One Voice
Rita Beamish interviews journalist Christiane Amanpour


Rita Beamish: You covered the crisis in Romania after Ceausescu was overthrown in 1989. You wrote about the plight of the orphans. How did this affect you?

Christiane Amanpour: I realized that over a period of a couple of years that perhaps the illusion I had to start out with, that journalism, foreign correspondence, was kind of cool - a way to see the world - I realized it's more than that. We have so much more responsibility: to go to these places, to take risks, to confront the powerful, and to hold the powerful to account. And sometimes that's not comfortable.

RB: What was the most important story you covered?

CA: Bosnia, without a doubt. Bosnia erupted onto the world consciousness in a huge way throughout the 1990's. This was a significant and traumatic conflict, and point of conscience and morality as well. Things were happening in Europe on our watch that we thought could never be allowed to happen again after World War II. The notion that a war based on attacking civilians because of their ethnic or religious origins was just anathema to anything I had grown up learning. There was a bond of highly committed journalists who recognized something deeply, deeply wrong and who risked their lives to tell the story, because we believed it was important.

RB: Do you think about the danger when you're working?

CA: I've always understood the nature of the danger. I've always taken calculated risks. I consider myself to have so far been very lucky. All around me people have been wounded or killed. I've not been touched yet. For me it used to be about managing fear. One can never say you're not afraid because there's so much to be afraid of when you're covering these things. It's accentuated most definitely since I got married and since I have a child. You've got people who depend on you and that makes it much more difficult mentally.

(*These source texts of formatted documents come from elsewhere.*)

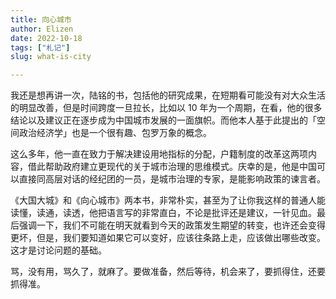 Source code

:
 ```yaml
---
title: 向心城市
author: Elizen
date: 2022-10-18
tags: ["札记"]
slug: what-is-city

---
```


我还是想再讲一次，陆铭的书，包括他的研究成果，在短期看可能没有对大众生活的明显改善，但是时间跨度一旦拉长，比如以 10 年为一个周期，在看，他的很多结论以及建议正在逐步成为中国城市发展的一面旗帜。而他本人基于此提出的「空间政治经济学」也是一个很有趣、包罗万象的概念。

这么多年，他一直在致力于解决建设用地指标的分配，户籍制度的改革这两项内容，借此帮助政府建立更现代的关于城市治理的思维模式。庆幸的是，他是中国可以直接同高层对话的经纪团的一员，是城市治理的专家，是能影响政策的谏言者。

《大国大城》和《向心城市》两本书，非常朴实，甚至为了让你我这样的普通人能读懂，读通，读透，他把语言写的非常直白，不论是批评还是建议，一针见血。最后强调一下，我们不可能在明天就看到今天的政策发生期望的转变，也许还会变得更坏，但是，我们要知道如果它可以变好，应该往条路上走，应该做出哪些改变。这才是讨论问题的基础。

骂，没有用，骂久了，就麻了。要做准备，然后等待，机会来了，要抓得住，还要抓得准。
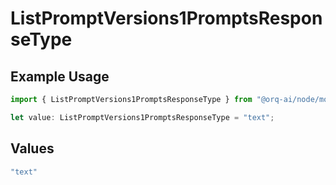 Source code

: # ListPromptVersions1PromptsResponseType

## Example Usage

```typescript
import { ListPromptVersions1PromptsResponseType } from "@orq-ai/node/models/operations";

let value: ListPromptVersions1PromptsResponseType = "text";
```

## Values

```typescript
"text"
```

RB: Do you think Americans have much interest in the plight of people outside U.S. borders?

CA: I think Americans are compassionate people, good people, who, when they recognize injustice or violations of human rights, I think they do care. That's been proved many, many times. America is such an important country and has so much influence over the world and is held up to such an ideal in many parts of the world that Americans have a responsibility to understand the impact that they have on the rest of the world. And also to understand the types of people and the types of lives that other people live.

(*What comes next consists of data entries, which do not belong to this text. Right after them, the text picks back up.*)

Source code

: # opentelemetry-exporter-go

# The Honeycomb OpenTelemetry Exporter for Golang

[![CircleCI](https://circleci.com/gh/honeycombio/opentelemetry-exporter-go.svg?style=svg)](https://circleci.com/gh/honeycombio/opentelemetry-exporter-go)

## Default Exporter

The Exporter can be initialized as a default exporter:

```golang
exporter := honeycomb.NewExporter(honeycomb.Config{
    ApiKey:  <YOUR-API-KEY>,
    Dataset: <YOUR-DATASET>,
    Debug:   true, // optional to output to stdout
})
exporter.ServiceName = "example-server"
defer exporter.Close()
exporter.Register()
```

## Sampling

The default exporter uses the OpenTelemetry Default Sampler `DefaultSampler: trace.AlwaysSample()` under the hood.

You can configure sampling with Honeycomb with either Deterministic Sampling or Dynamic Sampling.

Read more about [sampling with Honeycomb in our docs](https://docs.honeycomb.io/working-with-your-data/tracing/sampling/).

RB: Who is the most compelling leader you've interviewed?

CA: The most significant interview I did with a leader was with the new president in Iran in 1998, Mohammed Khatami. It had quite a lot of impact. It introduced a new face of Iran. He apologized for the excesses that Iran committed during the revolution, notably the taking of American hostages in the American embassy in Iran.

RB: You've visited Afghanistan both before and after the Taliban fell. What is the status of women and their future there?

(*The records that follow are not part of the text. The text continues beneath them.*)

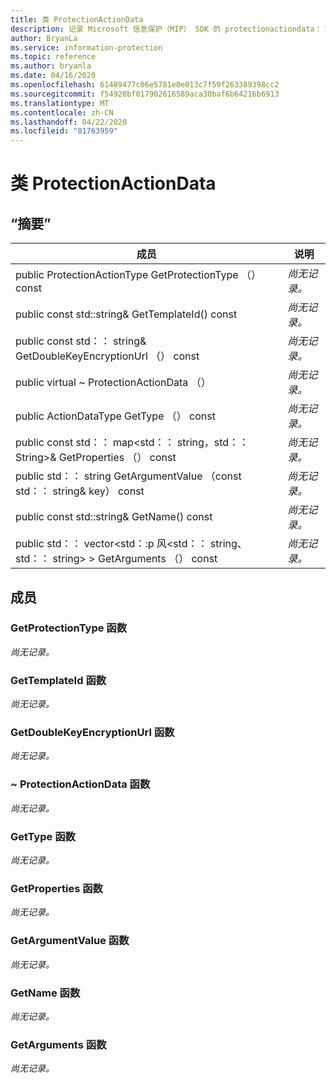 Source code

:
 ```yaml
---
title: 类 ProtectionActionData
description: 记录 Microsoft 信息保护（MIP） SDK 的 protectionactiondata：：未定义的类。
author: BryanLa
ms.service: information-protection
ms.topic: reference
ms.author: bryanla
ms.date: 04/16/2020
ms.openlocfilehash: 61489477c06e5781e0e013c7f59f263389398cc2
ms.sourcegitcommit: f54920bf017902616589aca30baf6b64216b6913
ms.translationtype: MT
ms.contentlocale: zh-CN
ms.lasthandoff: 04/22/2020
ms.locfileid: "81763959"
---
```

# <a name="class-protectionactiondata"></a>类 ProtectionActionData 
  
## <a name="summary"></a>“摘要”
 成员                        | 说明                                
--------------------------------|---------------------------------------------
public ProtectionActionType GetProtectionType （） const  | _尚无记录。_
public const std::string& GetTemplateId() const  | _尚无记录。_
public const std：： string& GetDoubleKeyEncryptionUrl （） const  | _尚无记录。_
public virtual ~ ProtectionActionData （）  | _尚无记录。_
public ActionDataType GetType （） const  | _尚无记录。_
public const std：： map\<std：： string，std：： String\>& GetProperties （） const  | _尚无记录。_
public std：： string GetArgumentValue （const std：： string& key） const  | _尚无记录。_
public const std::string& GetName() const  | _尚无记录。_
public std：： vector\<std：:p 风\<std：： string、std：： string\> \> GetArguments （） const  | _尚无记录。_
  
## <a name="members"></a>成员
  
### <a name="getprotectiontype-function"></a>GetProtectionType 函数
_尚无记录。_

  
### <a name="gettemplateid-function"></a>GetTemplateId 函数
_尚无记录。_

  
### <a name="getdoublekeyencryptionurl-function"></a>GetDoubleKeyEncryptionUrl 函数
_尚无记录。_

  
### <a name="protectionactiondata-function"></a>~ ProtectionActionData 函数
_尚无记录。_

  
### <a name="gettype-function"></a>GetType 函数
_尚无记录。_

  
### <a name="getproperties-function"></a>GetProperties 函数
_尚无记录。_

  
### <a name="getargumentvalue-function"></a>GetArgumentValue 函数
_尚无记录。_

  
### <a name="getname-function"></a>GetName 函数
_尚无记录。_

  
### <a name="getarguments-function"></a>GetArguments 函数
_尚无记录。_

CA: The less poor people are, the better things are for their women...you've got women reading the news and taking part in all sorts of public life. Women in the ministries, in films, dancing, cultural and music things. There's an enormous amount of progress. Having said that, all of this risks falling back into the abyss if the rest of the world doesn't make good on the promises, because all Afghanistan needs is help getting back on its feet. If it doesn't get it, I don't see a very bright future.

RB: Since having your own child, do you have a different outlook on the children of war?

CA: Yes. Even before I had a child, I could barely contain tears whenever I saw any child in distress. It was just for me an unacceptable proposition, whether it be in Somalia during the famine or in Bosnia when children were among the shelling or the sniping victims. I find it even harder to take now.

RB: Whom would you most like to interview today?

CA: Ariel Sharon, or maybe Sadadam Hussein. These are people who have so far refused to sit down with me. I wish I had been a reporter when Eisenhower and Churchill and FDR were our leaders. The depth and the breadth of what they accomplished and their morality as well as their political prowess were just phenomenal.

RB: How do you unwind?

CA: I like to be outside. I seek out things of beauty after all of the ugliness of war. I seek refuge in my family.